## Exercise goal
Go through the records, and copy each line in which the string "position" is present.

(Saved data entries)
........
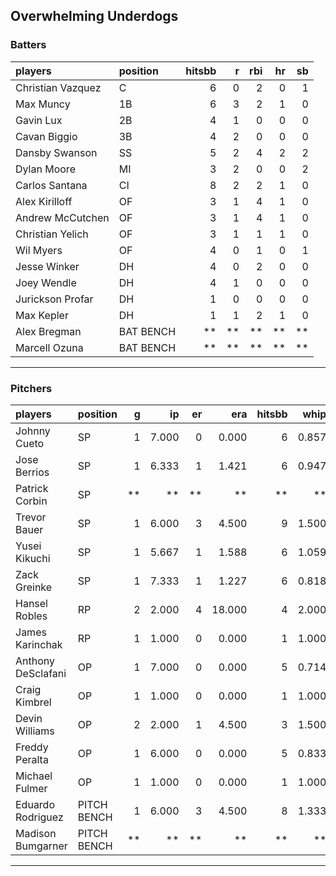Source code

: ## Overwhelming Underdogs

### Batters

 
|players           |position  | hitsbb|  r| rbi| hr| sb| 
|:-----------------|:---------|------:|--:|---:|--:|--:| 
|Christian Vazquez |C         |      6|  0|   2|  0|  1| 
|Max Muncy         |1B        |      6|  3|   2|  1|  0| 
|Gavin Lux         |2B        |      4|  1|   0|  0|  0| 
|Cavan Biggio      |3B        |      4|  2|   0|  0|  0| 
|Dansby Swanson    |SS        |      5|  2|   4|  2|  2| 
|Dylan Moore       |MI        |      3|  2|   0|  0|  2| 
|Carlos Santana    |CI        |      8|  2|   2|  1|  0| 
|Alex Kirilloff    |OF        |      3|  1|   4|  1|  0| 
|Andrew McCutchen  |OF        |      3|  1|   4|  1|  0| 
|Christian Yelich  |OF        |      3|  1|   1|  1|  0| 
|Wil Myers         |OF        |      4|  0|   1|  0|  1| 
|Jesse Winker      |DH        |      4|  0|   2|  0|  0| 
|Joey Wendle       |DH        |      4|  1|   0|  0|  0| 
|Jurickson Profar  |DH        |      1|  0|   0|  0|  0| 
|Max Kepler        |DH        |      1|  1|   2|  1|  0| 
|Alex Bregman      |BAT BENCH |     **| **|  **| **| **| 
|Marcell Ozuna     |BAT BENCH |     **| **|  **| **| **| 


* * *

### Pitchers

 
|players            |position    |  g|    ip| er|    era| hitsbb|  whip| so|  w| sv| 
|:------------------|:-----------|--:|-----:|--:|------:|------:|-----:|--:|--:|--:| 
|Johnny Cueto       |SP          |  1| 7.000|  0|  0.000|      6| 0.857|  6|  1|  0| 
|Jose Berrios       |SP          |  1| 6.333|  1|  1.421|      6| 0.947|  9|  0|  0| 
|Patrick Corbin     |SP          | **|    **| **|     **|     **|    **| **| **| **| 
|Trevor Bauer       |SP          |  1| 6.000|  3|  4.500|      9| 1.500| 10|  0|  0| 
|Yusei Kikuchi      |SP          |  1| 5.667|  1|  1.588|      6| 1.059|  6|  1|  0| 
|Zack Greinke       |SP          |  1| 7.333|  1|  1.227|      6| 0.818|  4|  1|  0| 
|Hansel Robles      |RP          |  2| 2.000|  4| 18.000|      4| 2.000|  0|  0|  1| 
|James Karinchak    |RP          |  1| 1.000|  0|  0.000|      1| 1.000|  0|  0|  1| 
|Anthony DeSclafani |OP          |  1| 7.000|  0|  0.000|      5| 0.714|  9|  1|  0| 
|Craig Kimbrel      |OP          |  1| 1.000|  0|  0.000|      1| 1.000|  3|  0|  0| 
|Devin Williams     |OP          |  2| 2.000|  1|  4.500|      3| 1.500|  3|  1|  0| 
|Freddy Peralta     |OP          |  1| 6.000|  0|  0.000|      5| 0.833| 10|  1|  0| 
|Michael Fulmer     |OP          |  1| 1.000|  0|  0.000|      1| 1.000|  2|  0|  0| 
|Eduardo Rodriguez  |PITCH BENCH |  1| 6.000|  3|  4.500|      8| 1.333|  7|  0|  0| 
|Madison Bumgarner  |PITCH BENCH | **|    **| **|     **|     **|    **| **| **| **| 


* * *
........
## Result
|players           |position  | hitsbb|  r| rbi| hr| sb| 
|players            |position    |  g|    ip| er|    era| hitsbb|  whip| so|  w| sv| 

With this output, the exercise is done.